Last year former ANZ chief executive Mike Smith said: "Regulation and corporate governance have got people into such a state that you have got public boards that are very, very risk averse because of the personal liability ... People who are comfortable with compliance governance are generally people who have a background in it: lawyers and accountants. So you find boards of directors are often taken from those disciplines rather than entrepreneurs."
Higher community standards
Given prescriptive governance expectations and higher community standards aren't going away, the next question may need to be about the structure of boards themselves. Two possibilities stand out.
First, companies embrace these new expectations by fundamentally changing board operations, embedding directors deeper into the company, arming them to the maximum extent possible with real understanding of the day-to-day. This is along the lines of Netflix's approach: a governance structure where directors observe monthly and quarterly senior management meetings – with much more granular agendas than a typical board meeting – and are given full access to enormous amounts of data through Netflix's online systems.

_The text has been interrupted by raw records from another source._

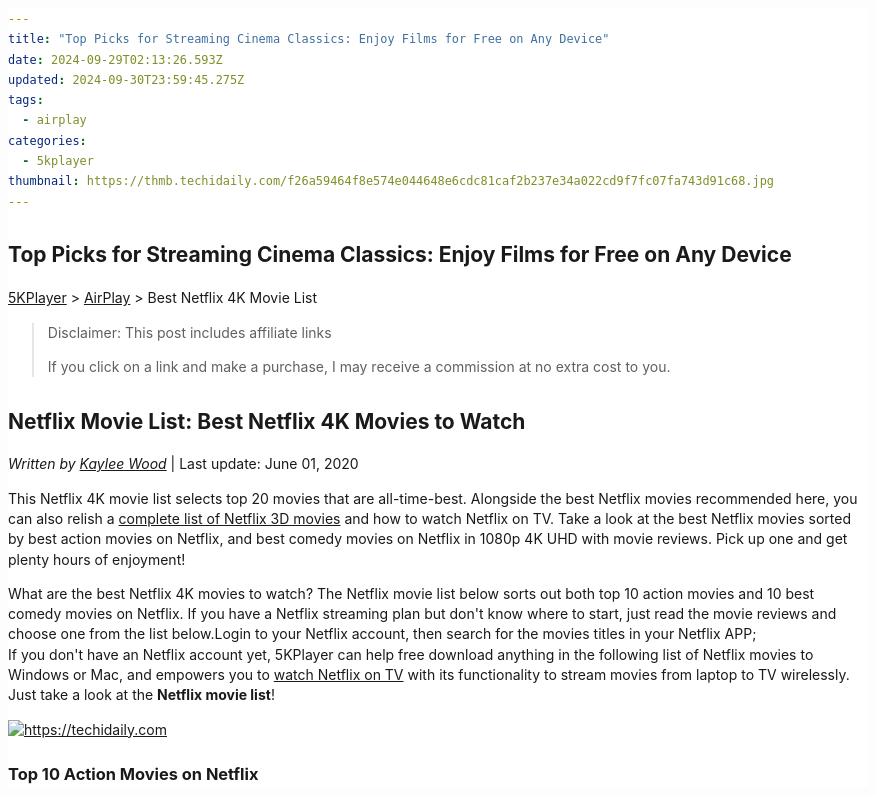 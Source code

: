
 ```yaml
---
title: "Top Picks for Streaming Cinema Classics: Enjoy Films for Free on Any Device"
date: 2024-09-29T02:13:26.593Z
updated: 2024-09-30T23:59:45.275Z
tags:
  - airplay
categories:
  - 5kplayer
thumbnail: https://thmb.techidaily.com/f26a59464f8e574e044648e6cdc81caf2b237e34a022cd9f7fc07fa743d91c68.jpg
---
```


## Top Picks for Streaming Cinema Classics: Enjoy Films for Free on Any Device

[5KPlayer](https://tools.techidaily.com/5kplayer/products/) \> [AirPlay](https://tools.techidaily.com/5kplayer/airplay/) \> Best Netflix 4K Movie List

>  Disclaimer: This post includes affiliate links
>
>  If you click on a link and make a purchase, I may receive a commission at no extra cost to you.
>

## Netflix Movie List: Best Netflix 4K Movies to Watch

 _Written by [Kaylee Wood](https://www.quora.com/profile/Amanda-Hu-21)_ | Last update: June 01, 2020

This Netflix 4K movie list selects top 20 movies that are all-time-best. Alongside the best Netflix movies recommended here, you can also relish a [complete list of Netflix 3D movies](https://tools.techidaily.com/5kplayer/youtube-download/) and how to watch Netflix on TV. Take a look at the best Netflix movies sorted by best action movies on Netflix, and best comedy movies on Netflix in 1080p 4K UHD with movie reviews. Pick up one and get plenty hours of enjoyment!

What are the best Netflix 4K movies to watch? The Netflix movie list below sorts out both top 10 action movies and 10 best comedy movies on Netflix. If you have a Netflix streaming plan but don't know where to start, just read the movie reviews and choose one from the list below.Login to your Netflix account, then search for the movies titles in your Netflix APP;  
 If you don't have an Netflix account yet, 5KPlayer can help free download anything in the following list of Netflix movies to Windows or Mac, and empowers you to [watch Netflix on TV](https://tools.techidaily.com/5kplayer/airplay/) with its functionality to stream movies from laptop to TV wirelessly. Just take a look at the **Netflix movie list**!


<a href="https://unicoeye.pxf.io/c/5597632/2134223/18498" target="_top" id="2134223">
  <img src="//a.impactradius-go.com/display-ad/18498-2134223" border="0" alt="https://techidaily.com" width="728" height="90"/>
</a>
<img height="0" width="0" src="https://unicoeye.pxf.io/i/5597632/2134223/18498" style="position:absolute;visibility:hidden;" border="0" />


### Top 10 Action Movies on Netflix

Netflix chief executive Reed Hastings claims this helps directors to make bolder decisions because they understand the company's commercial realities and challenges. Plugging the information gap between management and the board can help Australian directors comply with the more exacting governance expectations.
The other approach is to structure boards fundamentally differently, acknowledging that directors simply will never have a management-level of knowledge of a business, and that's not the point of boards anyway.
The German-style, two-tier structure has a management board – which can in effect be a compliance board in Australia – with genuine oversight of the business. More traditional non-executive directors – selected for their broader skillsets – then sit on an advisory board and don't have substantial compliance obligations but instead give strategic direction and play the role of "trusted adviser".
This structure can also allow companies to meet higher community expectations by having consumer or employee representatives on the advisory board, which also may go some way to fulfilling the ASX's latest demand that companies respect their social licence to operate.
There is a lot to think about in Australian corporate governance at the moment, but it seems likely that we will finish the next 12 months with a newly articulated idea of the standards we expect directors and corporations to satisfy.
Once we've cleared that up, we're going to need to think seriously about whether old structures and practices are still fit for that purpose.